[Supplied material — start]
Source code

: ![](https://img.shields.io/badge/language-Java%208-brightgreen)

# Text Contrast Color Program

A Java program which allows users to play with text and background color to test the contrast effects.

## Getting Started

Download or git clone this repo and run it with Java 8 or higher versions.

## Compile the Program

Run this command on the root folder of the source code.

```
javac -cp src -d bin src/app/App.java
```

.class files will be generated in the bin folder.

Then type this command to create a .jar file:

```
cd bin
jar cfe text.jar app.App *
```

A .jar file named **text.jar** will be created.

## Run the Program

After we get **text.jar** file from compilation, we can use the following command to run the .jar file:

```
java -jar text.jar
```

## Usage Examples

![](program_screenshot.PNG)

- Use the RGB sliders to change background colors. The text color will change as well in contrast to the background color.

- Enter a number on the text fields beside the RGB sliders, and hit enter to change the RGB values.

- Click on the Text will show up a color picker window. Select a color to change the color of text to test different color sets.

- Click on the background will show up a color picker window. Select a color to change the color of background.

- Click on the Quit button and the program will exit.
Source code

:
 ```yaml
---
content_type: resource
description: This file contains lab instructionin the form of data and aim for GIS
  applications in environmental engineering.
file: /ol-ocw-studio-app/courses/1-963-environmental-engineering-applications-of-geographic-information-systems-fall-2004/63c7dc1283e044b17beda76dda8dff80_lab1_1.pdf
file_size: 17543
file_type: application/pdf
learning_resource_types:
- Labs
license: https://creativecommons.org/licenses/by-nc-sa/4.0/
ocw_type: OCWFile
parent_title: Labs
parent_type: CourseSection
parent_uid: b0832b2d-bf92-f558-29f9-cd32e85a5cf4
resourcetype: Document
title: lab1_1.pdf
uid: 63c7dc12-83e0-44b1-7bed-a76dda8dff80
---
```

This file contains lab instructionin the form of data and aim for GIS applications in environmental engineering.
[Supplied material — finish]
Your objective: How many lines of the data include the word "show"? Reply with the number and nothing else.

Answer to this exercise: 2